Several limitations in this study deserve mention, most importantly that the bioinformatics analyses conducted were exploratory in nature and intended to computationally identify putative pathways selectively enriched in circulating leukocytes of children with PS. Since the sample size used in the transcriptional profiling experiments was relatively small, some of our findings may be falsely positive due to selection of pathways by random chance. These limitations, in conjunction with the fact that we have not confirmed the activation of enriched processes using focused functional studies, imply that our results are hypothesis-generating and will require a larger study for confirmatory purposes. Additionally, the relational network created from the enriched pathway analysis is limited by our current state of knowledge, and is therefore an incomplete representation of the underlying biology. Nevertheless, the finding of perturbations in glucose metabolism and insulin resistance among children with PS in the larger, follow-up cohort is intriguing and warrants further investigation. Another limitation of this study is that we have interrogated gene expression patterns of peripheral blood leukocytes and not assessed the effects of primary snoring in the transcriptome of target end-organs. Although innate and adaptive immunity play critical roles in the pathogenesis of obesity and metabolic dysregulation, our study design only allowed for “associating” gene expression patterns of circulating immune cells with metabolic parameters. Discovering a direct link between these compartments in habitually snoring children will require organ-specific functional studies in the future.
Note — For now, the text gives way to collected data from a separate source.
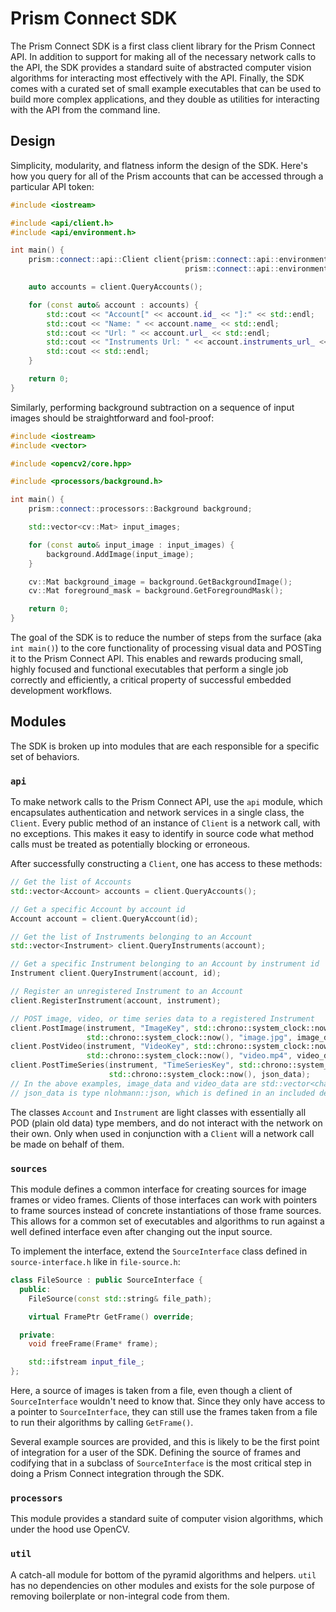 # Prism Connect SDK

The Prism Connect SDK is a first class client library for the Prism Connect API. In addition to support for making all of the necessary network calls to the API, the SDK provides a standard suite of abstracted computer vision algorithms for interacting most effectively with the API. Finally, the SDK comes with a curated set of small example executables that can be used to build more complex applications, and they double as utilities for interacting with the API from the command line.

## Design

Simplicity, modularity, and flatness inform the design of the SDK. Here's how you query for all of the Prism accounts that can be accessed through a particular API token:

```c++
#include <iostream>

#include <api/client.h>
#include <api/environment.h>

int main() {
    prism::connect::api::Client client{prism::connect::api::environment::ApiRoot,
                                       prism::connect::api::environment::ApiToken};

    auto accounts = client.QueryAccounts();

    for (const auto& account : accounts) {
        std::cout << "Account[" << account.id_ << "]:" << std::endl;
        std::cout << "Name: " << account.name_ << std::endl;
        std::cout << "Url: " << account.url_ << std::endl;
        std::cout << "Instruments Url: " << account.instruments_url_ << std::endl;
        std::cout << std::endl;
    }

    return 0;
}
```

Similarly, performing background subtraction on a sequence of input images should be straightforward and fool-proof:

```c++
#include <iostream>
#include <vector>

#include <opencv2/core.hpp>

#include <processors/background.h>

int main() {
    prism::connect::processors::Background background;

    std::vector<cv::Mat> input_images;

    for (const auto& input_image : input_images) {
        background.AddImage(input_image);
    }

    cv::Mat background_image = background.GetBackgroundImage();
    cv::Mat foreground_mask = background.GetForegroundMask();

    return 0;
}
```

The goal of the SDK is to reduce the number of steps from the surface (aka `int main()`) to the core functionality of processing visual data and POSTing it to the Prism Connect API. This enables and rewards producing small, highly focused and functional executables that perform a single job correctly and efficiently, a critical property of successful embedded development workflows.

## Modules

The SDK is broken up into modules that are each responsible for a specific set of behaviors.

### `api`

To make network calls to the Prism Connect API, use the `api` module, which encapsulates authentication and network services in a single class, the `Client`. Every public method of an instance of `Client` is a network call, with no exceptions. This makes it easy to identify in source code what method calls must be treated as potentially blocking or erroneous.

After successfully constructing a `Client`, one has access to these methods:

```c++
// Get the list of Accounts
std::vector<Account> accounts = client.QueryAccounts();

// Get a specific Account by account id
Account account = client.QueryAccount(id);

// Get the list of Instruments belonging to an Account
std::vector<Instrument> client.QueryInstruments(account);

// Get a specific Instrument belonging to an Account by instrument id
Instrument client.QueryInstrument(account, id);

// Register an unregistered Instrument to an Account
client.RegisterInstrument(account, instrument);

// POST image, video, or time series data to a registered Instrument
client.PostImage(instrument, "ImageKey", std::chrono::system_clock::now(),
                 std::chrono::system_clock::now(), "image.jpg", image_data);
client.PostVideo(instrument, "VideoKey", std::chrono::system_clock::now(),
                 std::chrono::system_clock::now(), "video.mp4", video_data);
client.PostTimeSeries(instrument, "TimeSeriesKey", std::chrono::system_clock::now(),
                      std::chrono::system_clock::now(), json_data);
// In the above examples, image_data and video_data are std::vector<char>, aka, binary data, and
// json_data is type nlohmann::json, which is defined in an included dependency
```

The classes `Account` and `Instrument` are light classes with essentially all POD (plain old data) type members, and do not interact with the network on their own. Only when used in conjunction with a `Client` will a network call be made on behalf of them.

### `sources`

This module defines a common interface for creating sources for image frames or video frames. Clients of those interfaces can work with pointers to frame sources instead of concrete instantiations of those frame sources. This allows for a common set of executables and algorithms to run against a well defined interface even after changing out the input source.

To implement the interface, extend the `SourceInterface` class defined in `source-interface.h` like in `file-source.h`:

```c++
class FileSource : public SourceInterface {
  public:
    FileSource(const std::string& file_path);

    virtual FramePtr GetFrame() override;

  private:
    void freeFrame(Frame* frame);

    std::ifstream input_file_;
};
```

Here, a source of images is taken from a file, even though a client of `SourceInterface` wouldn't need to know that. Since they only have access to a pointer to `SourceInterface`, they can still use the frames taken from a file to run their algorithms by calling `GetFrame()`.

Several example sources are provided, and this is likely to be the first point of integration for a user of the SDK. Defining the source of frames and codifying that in a subclass of `SourceInterface` is the most critical step in doing a Prism Connect integration through the SDK.

### `processors`

This module provides a standard suite of computer vision algorithms, which under the hood use OpenCV.

### `util`

A catch-all module for bottom of the pyramid algorithms and helpers. `util` has no dependencies on other modules and exists for the sole purpose of removing boilerplate or non-integral code from them.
This work has a number of notable strengths. First, to our knowledge, it is the largest study of its kind assessing metabolic disturbances in a community-based cohort of children with primary snoring and matched controls.^51–60 Second, all subjects underwent meticulous demographic and polysomnographic evaluation before providing blood samples for comprehensive metabolic profiling. Third, the gene expression experiments were subjected to pathway-focused network analysis, yielding potentially novel insights into activated transcriptional programs in circulating white blood cells of children with primary snoring. Furthermore, we followed up on the relevance of the computationally identified pathways using a large independent cohort of children with PS.

Taken together, this study demonstrates that habitually snoring children without polysomnographic evidence of OSA do not have marked perturbations in their peripheral blood leukocyte transcriptome, lipid profiles, or markers of inflammation. However, there is selective enrichment of a number of metabolic pathways that are associated with subtle alterations in glucose metabolism and insulin resistance. Therefore, children with PS appear to fall closer to healthy non-snorers based on their transcriptional patterns, and yet also display evocative findings of mild dysregulation in glycemic homeostasis.

DISCLOSURE STATEMENT

This was not an industry supported study. Dr. Leila Kheirandish-Gozal has received research support from Merck. Dr. David Gozal has participated in speaking engagements for Merck and has consulted for Galleon Pharmaceuticals.

Figure S1

Principal components analysis (PCA) on the global expression profiles of children with and without primary snoring after stratification by race (only European and African ancestry shown). Consistent with our initial PCA findings that was based on all the subjects (manuscript Figure 1) no discernable expression pattern separated the primary snoring groups from the controls in each race.